Часовые из деликатности отвернулись, но все равно до них доносился то ее голос, лепетавший что-то нежно, то его, исполненный глубочайшего чувства: просто не верилось, что те же самые уста, которые только что извергали брань, посылали проклятия всему свету, теперь тают в любовном шепоте, захлебываются соловьиной нежностью.
- Зоренька моя! Цыганочка! Ясочка! Ластонька! Моя горлинка! Счастье мое чернобровое! Оченя мое каре!
Откуда только брались у него, грубого артиллериста, эти слова-ласки, эти напевы души, песни ей, той единственной, которая как будто и в самом деле принесла ему счастье, подняла своею любовью на какие-то доныне неведомые вершины... Что знал он до сих пор, что видел, чем 'жил? Смерть одну только видел, воронки, да грязь, да смрад войны, только и умел, что снаряды фуговать, а вот появилась она, как с неба, солнечным духом снопов, дыханием самой жизни овеяла тебя...
Часовые через какое-то время стали напоминать Ларисе, что уже пора уходить, но она вроде и не слышала, вновь становилась на цыпочки, тянулась всем телом к амбразуре, утопив в ней худое, увитое прядями волос лицо... Что она видела там?
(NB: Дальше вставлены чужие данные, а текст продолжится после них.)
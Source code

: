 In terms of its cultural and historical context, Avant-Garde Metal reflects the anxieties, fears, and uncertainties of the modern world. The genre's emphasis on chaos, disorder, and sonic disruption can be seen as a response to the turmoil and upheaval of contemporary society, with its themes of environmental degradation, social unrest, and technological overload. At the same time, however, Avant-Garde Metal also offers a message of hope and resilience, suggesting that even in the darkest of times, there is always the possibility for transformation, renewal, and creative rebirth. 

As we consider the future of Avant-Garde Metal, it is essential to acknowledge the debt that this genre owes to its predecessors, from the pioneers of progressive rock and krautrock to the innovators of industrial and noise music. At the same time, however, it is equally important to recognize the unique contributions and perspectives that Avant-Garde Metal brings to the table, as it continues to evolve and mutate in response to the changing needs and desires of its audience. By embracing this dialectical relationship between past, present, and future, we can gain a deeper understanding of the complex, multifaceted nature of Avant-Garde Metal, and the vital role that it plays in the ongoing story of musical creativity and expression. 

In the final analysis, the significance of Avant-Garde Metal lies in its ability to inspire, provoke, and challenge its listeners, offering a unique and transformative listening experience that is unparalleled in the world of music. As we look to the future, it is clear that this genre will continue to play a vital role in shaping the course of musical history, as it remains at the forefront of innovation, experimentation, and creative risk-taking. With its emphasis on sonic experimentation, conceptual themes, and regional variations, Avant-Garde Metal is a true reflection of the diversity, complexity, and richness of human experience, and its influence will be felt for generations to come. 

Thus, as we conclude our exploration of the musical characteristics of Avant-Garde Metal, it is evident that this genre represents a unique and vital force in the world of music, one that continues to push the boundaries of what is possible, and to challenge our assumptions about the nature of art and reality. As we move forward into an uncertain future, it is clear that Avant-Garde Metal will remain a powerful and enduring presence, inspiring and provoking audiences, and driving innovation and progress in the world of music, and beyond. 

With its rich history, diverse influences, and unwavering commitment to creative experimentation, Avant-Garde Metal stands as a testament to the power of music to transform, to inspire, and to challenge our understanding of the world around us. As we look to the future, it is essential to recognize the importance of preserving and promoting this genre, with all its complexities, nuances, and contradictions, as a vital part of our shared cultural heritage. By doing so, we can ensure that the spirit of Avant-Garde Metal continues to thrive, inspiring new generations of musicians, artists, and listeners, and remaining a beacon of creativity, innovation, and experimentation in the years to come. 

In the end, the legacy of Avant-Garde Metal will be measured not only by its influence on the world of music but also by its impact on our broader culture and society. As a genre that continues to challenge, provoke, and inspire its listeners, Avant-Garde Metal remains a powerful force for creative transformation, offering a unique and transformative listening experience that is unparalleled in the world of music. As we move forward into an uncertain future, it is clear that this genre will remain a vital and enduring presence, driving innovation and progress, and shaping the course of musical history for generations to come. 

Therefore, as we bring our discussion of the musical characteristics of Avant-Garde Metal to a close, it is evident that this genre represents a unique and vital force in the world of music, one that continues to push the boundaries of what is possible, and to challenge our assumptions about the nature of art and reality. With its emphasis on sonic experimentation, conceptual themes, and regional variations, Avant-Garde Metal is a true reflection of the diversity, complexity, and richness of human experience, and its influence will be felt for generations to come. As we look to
Синие огоньки глаз, крутой солдатский лоб, теперь уже остриженный, да широкие скулы посеревшие - вот и все, что могла она там разглядеть, а никак не могла наглядеться: ведь, может, это и было то самое для нее дорогое, один только раз отпущенное ей па земле...
Просунув руки в амбразуру, она гладила ладонями лицо любимого, трепетно голубила, ласкала, и нестерпимо было смотреть часовым на эту нежность, смотреть, как, приблизив лицо к лицу, уже плачут они оба - и он и она. Как будто предчувствовали то, что уже недалеко было.
Ночью был получен ответ: приговор оставить в силе.
Подлежит немедленному исполнению в присутствии военных и гражданских.
Теперь спасти Диденко могло только чудо.
Моросило, и предосенние тучи облегали небо, когда батальоны хмуро выстроились - не на плацу, а на другой глухой опушке над яром,- чтобы вместе с гражданскими, родственниками погибшего, принять участие в последнем
трагическом ритуале. Представители местных властей тоже прибыли сюда все в черном, как бы в знак траура.
В старых армиях (а может, где-то и теперь) перед казнью к осужденному заходит священник или пастор на последнюю беседу. Тут таких не было, и тяжесть этой миссии легла па комбата Шадуру, бывшего Диденкова командира. Старый артиллерист, отмеривший, как и Диденко, полсвета со своими пушками, на стволах которых уже и звездочки не помещались, вошел в землянку понурый, с опущенными усами. Не зная, как вести себя, покашлял и, втянув голову в костлявые плечи, присел с краю на холодном земляном лежаке. Не знал комбат, с чего начать, как надлежит отпускать грехи этому несчастному Диденко, которого он даже любил: ведь добрым был он солдатом. А теперь вон как все обернулось: сгорбившись, стоит перед ним артиллерист, без ремня, в безмедальной, неподпоясанной гимнастерке смертника. Неужели это прощальный разговор? Комбату как-то и самому не верилось в реальную неизбежность этого сурового приговора. Однако же он должен был что-то сказать... Что им, смертникам, говорят в такой час?